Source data
○ ○ ○ ○ ○ ○ ○

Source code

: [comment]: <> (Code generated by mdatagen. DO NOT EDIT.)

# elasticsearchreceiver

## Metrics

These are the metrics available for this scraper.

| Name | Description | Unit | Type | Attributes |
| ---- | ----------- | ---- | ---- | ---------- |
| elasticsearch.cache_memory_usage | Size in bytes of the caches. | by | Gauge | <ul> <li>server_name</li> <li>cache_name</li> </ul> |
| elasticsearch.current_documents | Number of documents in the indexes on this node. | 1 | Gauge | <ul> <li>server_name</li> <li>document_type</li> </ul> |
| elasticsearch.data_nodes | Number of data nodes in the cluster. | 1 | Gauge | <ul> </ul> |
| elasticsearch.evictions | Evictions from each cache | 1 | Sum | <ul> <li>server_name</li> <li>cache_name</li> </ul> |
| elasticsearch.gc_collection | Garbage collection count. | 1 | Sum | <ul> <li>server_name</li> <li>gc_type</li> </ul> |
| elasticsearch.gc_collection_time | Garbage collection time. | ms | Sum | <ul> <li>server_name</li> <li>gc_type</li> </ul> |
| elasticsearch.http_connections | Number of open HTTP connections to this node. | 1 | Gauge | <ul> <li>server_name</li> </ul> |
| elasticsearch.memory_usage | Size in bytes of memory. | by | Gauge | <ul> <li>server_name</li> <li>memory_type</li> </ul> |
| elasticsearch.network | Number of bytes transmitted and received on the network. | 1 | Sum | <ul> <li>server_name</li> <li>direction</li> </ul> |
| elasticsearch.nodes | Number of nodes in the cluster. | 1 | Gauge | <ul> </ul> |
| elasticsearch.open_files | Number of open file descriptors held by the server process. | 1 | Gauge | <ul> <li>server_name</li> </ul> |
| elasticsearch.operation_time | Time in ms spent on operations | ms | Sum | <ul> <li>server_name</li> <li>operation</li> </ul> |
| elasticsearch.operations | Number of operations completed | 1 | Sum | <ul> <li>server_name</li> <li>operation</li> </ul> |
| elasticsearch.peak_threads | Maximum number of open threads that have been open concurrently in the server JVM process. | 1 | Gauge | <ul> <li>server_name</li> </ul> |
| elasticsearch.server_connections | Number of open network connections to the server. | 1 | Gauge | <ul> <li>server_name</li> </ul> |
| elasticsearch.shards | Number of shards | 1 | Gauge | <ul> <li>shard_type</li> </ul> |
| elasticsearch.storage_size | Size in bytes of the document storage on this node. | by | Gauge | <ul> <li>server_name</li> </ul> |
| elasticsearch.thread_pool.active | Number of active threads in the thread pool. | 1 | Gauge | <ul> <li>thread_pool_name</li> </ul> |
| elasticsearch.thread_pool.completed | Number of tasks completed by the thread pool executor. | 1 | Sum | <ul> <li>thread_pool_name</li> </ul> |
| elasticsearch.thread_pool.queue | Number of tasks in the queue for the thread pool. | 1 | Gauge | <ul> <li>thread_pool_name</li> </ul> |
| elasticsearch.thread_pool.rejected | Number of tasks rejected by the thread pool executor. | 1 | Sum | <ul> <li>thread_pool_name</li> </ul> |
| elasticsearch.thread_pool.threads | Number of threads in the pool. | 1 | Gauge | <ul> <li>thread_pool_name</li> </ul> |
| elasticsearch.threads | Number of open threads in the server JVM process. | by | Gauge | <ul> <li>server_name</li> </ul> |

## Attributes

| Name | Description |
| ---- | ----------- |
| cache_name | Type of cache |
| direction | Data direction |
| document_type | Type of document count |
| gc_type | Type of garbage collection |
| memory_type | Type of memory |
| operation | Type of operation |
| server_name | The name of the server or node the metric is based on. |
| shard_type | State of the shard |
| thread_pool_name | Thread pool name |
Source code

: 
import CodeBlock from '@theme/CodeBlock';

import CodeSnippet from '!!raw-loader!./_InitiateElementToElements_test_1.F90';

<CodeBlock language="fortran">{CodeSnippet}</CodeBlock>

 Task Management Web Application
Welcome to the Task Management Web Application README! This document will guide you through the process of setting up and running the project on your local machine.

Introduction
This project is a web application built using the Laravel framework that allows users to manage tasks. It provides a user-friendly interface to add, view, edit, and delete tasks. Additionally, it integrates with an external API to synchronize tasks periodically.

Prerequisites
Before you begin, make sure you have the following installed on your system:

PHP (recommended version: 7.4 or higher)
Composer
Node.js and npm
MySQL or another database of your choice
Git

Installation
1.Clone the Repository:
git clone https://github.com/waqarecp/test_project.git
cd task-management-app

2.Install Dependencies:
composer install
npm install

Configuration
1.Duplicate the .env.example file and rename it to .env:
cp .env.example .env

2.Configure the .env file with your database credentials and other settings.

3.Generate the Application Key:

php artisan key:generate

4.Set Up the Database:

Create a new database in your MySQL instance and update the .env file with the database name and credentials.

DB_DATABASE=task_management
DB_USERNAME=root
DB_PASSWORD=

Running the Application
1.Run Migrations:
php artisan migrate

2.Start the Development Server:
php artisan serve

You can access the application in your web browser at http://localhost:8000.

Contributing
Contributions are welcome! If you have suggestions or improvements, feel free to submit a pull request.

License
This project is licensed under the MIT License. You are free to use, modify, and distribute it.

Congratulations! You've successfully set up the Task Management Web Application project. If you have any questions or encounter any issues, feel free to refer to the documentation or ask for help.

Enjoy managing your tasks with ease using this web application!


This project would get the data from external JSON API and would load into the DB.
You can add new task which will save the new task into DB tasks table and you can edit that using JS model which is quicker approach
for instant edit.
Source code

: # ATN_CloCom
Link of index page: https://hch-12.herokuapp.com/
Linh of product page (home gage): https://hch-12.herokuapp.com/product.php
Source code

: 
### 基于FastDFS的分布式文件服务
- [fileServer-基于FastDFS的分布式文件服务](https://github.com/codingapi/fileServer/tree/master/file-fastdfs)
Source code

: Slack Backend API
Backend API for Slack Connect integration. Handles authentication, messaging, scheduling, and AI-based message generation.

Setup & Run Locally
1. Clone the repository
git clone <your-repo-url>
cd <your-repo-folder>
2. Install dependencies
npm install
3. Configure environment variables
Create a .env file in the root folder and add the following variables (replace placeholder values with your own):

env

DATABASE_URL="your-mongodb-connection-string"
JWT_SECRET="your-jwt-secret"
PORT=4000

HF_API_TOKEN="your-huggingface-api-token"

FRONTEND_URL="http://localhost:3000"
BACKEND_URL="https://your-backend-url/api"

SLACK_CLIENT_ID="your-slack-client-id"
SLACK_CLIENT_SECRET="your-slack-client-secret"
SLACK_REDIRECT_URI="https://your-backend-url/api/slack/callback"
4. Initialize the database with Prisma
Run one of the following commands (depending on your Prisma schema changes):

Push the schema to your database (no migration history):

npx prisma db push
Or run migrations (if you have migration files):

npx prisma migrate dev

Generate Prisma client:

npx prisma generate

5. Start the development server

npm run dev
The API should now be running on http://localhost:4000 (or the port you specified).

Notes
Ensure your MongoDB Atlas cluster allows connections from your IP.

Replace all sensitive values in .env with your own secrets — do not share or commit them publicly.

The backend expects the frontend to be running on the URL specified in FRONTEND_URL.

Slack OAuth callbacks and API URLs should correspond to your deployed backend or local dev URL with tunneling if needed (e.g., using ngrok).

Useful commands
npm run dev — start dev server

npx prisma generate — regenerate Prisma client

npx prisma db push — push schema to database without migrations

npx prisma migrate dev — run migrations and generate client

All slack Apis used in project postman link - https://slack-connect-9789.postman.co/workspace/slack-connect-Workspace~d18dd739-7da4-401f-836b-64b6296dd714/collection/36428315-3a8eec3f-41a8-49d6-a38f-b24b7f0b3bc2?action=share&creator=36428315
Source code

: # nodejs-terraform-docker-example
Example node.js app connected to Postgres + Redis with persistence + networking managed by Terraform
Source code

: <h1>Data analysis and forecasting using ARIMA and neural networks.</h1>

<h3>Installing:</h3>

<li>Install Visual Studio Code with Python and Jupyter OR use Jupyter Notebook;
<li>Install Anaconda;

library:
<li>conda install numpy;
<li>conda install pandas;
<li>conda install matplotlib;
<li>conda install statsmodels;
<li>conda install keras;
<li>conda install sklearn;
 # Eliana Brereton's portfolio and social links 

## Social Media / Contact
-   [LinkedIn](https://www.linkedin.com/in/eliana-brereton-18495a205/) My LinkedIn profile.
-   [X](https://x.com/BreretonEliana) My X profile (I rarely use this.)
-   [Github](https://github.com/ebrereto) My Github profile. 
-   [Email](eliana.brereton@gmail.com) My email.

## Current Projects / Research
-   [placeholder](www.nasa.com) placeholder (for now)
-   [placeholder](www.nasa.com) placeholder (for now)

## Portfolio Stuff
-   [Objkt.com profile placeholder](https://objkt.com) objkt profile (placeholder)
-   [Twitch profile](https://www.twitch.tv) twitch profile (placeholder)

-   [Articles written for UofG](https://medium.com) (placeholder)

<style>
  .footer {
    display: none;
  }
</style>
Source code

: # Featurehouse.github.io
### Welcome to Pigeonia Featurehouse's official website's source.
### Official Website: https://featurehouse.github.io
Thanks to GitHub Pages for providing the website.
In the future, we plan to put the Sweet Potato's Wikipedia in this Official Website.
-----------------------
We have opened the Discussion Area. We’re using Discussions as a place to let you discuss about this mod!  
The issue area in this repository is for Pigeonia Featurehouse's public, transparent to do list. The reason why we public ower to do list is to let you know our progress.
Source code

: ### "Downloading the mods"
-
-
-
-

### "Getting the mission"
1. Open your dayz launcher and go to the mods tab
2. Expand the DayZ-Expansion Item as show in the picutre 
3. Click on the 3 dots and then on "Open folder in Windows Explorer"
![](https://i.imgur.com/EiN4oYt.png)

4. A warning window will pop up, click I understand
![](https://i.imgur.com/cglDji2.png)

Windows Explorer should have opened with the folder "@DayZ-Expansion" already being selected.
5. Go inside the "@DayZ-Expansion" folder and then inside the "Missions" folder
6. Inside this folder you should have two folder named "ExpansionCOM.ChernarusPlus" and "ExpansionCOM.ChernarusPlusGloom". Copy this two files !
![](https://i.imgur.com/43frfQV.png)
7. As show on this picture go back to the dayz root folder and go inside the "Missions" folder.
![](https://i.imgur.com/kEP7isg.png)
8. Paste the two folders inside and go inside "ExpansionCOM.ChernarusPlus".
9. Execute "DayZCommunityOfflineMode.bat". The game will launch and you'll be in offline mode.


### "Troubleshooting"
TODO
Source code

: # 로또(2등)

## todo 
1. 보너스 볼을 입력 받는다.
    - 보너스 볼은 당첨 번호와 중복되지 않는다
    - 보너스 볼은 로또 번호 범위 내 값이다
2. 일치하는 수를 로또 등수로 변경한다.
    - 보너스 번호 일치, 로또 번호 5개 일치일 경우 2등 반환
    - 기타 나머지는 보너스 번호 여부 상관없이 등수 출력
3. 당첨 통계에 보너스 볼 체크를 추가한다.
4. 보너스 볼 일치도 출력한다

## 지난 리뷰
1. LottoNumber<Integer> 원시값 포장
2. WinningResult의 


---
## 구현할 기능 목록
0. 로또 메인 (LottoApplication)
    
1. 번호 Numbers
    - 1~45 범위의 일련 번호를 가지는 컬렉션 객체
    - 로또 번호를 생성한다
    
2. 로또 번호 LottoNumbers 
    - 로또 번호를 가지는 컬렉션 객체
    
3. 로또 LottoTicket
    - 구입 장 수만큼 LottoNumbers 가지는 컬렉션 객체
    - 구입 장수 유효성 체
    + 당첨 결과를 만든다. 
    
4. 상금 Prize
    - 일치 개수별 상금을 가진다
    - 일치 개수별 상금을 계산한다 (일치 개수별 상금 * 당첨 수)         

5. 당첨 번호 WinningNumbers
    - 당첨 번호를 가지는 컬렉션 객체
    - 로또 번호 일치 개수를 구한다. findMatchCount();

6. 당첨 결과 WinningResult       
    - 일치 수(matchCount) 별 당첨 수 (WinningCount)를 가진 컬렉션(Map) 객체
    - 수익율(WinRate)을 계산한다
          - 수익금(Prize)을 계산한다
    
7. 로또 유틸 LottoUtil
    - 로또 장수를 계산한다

○ ○ ○ ○ ○ ○ ○

- [Problem requirements] Reproduce each line of the data containing the word "Pigeonia".

- [Task answer]
### Welcome to Pigeonia Featurehouse's official website's source.
The issue area in this repository is for Pigeonia Featurehouse's public, transparent to do list. The reason why we public ower to do list is to let you know our progress.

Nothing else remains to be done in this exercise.